Saved data entries
- - - -
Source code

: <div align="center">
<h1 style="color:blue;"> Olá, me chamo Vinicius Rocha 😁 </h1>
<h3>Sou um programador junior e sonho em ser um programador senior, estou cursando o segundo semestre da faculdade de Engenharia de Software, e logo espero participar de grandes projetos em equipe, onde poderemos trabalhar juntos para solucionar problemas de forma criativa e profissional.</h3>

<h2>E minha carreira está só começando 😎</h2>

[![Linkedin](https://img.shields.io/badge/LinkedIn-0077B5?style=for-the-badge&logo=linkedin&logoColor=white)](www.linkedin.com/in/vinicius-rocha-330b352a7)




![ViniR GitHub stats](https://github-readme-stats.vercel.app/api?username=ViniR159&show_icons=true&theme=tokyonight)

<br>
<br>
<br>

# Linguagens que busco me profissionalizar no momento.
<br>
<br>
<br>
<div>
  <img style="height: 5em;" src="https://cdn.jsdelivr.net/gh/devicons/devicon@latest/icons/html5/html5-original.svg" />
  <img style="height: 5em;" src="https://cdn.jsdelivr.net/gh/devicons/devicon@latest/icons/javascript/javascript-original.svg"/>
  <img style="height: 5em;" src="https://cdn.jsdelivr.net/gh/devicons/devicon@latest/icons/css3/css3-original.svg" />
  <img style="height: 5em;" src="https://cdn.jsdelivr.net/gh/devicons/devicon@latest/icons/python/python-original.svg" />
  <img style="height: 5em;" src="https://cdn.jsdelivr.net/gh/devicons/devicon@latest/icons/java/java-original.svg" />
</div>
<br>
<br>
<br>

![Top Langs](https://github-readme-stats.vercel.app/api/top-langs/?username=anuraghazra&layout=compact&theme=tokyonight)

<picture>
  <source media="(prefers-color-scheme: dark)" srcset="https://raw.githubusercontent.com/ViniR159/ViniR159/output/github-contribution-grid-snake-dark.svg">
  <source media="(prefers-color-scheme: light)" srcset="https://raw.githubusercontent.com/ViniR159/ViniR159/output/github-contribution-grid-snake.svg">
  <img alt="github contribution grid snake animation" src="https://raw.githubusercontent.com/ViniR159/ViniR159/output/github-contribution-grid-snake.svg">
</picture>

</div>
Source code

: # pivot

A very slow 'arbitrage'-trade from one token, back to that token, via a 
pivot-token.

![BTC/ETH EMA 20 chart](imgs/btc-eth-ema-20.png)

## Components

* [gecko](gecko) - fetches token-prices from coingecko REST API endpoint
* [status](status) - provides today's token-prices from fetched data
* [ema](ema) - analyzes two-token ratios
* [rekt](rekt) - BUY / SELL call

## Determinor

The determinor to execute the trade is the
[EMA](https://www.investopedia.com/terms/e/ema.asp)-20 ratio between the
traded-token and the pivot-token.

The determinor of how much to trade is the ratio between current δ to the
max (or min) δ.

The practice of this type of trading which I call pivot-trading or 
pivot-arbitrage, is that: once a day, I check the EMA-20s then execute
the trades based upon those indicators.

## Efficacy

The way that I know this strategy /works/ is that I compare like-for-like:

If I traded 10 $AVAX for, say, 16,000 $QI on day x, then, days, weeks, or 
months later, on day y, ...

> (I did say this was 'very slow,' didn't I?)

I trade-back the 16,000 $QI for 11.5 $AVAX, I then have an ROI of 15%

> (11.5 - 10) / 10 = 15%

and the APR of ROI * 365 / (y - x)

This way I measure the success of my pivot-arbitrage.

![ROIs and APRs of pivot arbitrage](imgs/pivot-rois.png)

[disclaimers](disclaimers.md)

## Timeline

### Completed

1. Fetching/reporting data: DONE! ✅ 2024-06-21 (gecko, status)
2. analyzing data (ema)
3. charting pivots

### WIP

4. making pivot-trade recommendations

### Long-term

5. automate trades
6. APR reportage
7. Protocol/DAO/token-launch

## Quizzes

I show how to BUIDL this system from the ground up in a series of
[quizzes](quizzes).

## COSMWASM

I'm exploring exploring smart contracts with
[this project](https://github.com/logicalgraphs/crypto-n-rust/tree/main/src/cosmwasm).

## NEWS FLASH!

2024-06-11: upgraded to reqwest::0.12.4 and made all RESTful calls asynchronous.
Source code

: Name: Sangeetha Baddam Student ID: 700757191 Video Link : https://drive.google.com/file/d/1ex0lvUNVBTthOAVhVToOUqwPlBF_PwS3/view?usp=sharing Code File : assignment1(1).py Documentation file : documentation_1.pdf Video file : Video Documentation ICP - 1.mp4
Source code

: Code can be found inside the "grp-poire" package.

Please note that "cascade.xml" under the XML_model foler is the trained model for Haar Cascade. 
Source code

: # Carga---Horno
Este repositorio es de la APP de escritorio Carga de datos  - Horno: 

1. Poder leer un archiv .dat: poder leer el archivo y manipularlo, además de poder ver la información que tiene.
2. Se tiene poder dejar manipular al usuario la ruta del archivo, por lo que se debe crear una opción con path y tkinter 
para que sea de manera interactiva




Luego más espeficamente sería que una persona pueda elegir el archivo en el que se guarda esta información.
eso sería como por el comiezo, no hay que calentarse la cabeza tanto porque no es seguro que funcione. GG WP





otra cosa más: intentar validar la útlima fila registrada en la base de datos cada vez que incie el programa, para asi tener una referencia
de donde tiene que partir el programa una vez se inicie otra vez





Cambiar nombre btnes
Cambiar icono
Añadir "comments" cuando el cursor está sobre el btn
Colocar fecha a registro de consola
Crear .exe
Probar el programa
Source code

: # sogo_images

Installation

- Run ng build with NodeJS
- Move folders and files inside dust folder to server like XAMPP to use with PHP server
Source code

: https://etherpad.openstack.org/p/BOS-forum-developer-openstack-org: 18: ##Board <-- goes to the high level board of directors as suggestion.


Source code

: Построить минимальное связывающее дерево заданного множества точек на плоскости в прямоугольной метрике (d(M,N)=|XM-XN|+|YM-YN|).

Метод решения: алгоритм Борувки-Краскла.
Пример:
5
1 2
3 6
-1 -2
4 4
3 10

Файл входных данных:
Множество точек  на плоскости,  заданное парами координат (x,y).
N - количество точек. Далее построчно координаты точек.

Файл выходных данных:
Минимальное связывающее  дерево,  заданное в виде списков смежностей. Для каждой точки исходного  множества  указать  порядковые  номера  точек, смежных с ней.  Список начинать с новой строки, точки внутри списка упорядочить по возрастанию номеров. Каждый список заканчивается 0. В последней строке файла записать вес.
- - - -
■ Work order ■
Quote every line from the beginning of the entries up to and including the line that contains "<h3>Sou um programador".

■ Exercise output ■
Source code

: <div align="center">
<h1 style="color:blue;"> Olá, me chamo Vinicius Rocha 😁 </h1>
<h3>Sou um programador junior e sonho em ser um programador senior, estou cursando o segundo semestre da faculdade de Engenharia de Software, e logo espero participar de grandes projetos em equipe, onde poderemos trabalhar juntos para solucionar problemas de forma criativa e profissional.</h3>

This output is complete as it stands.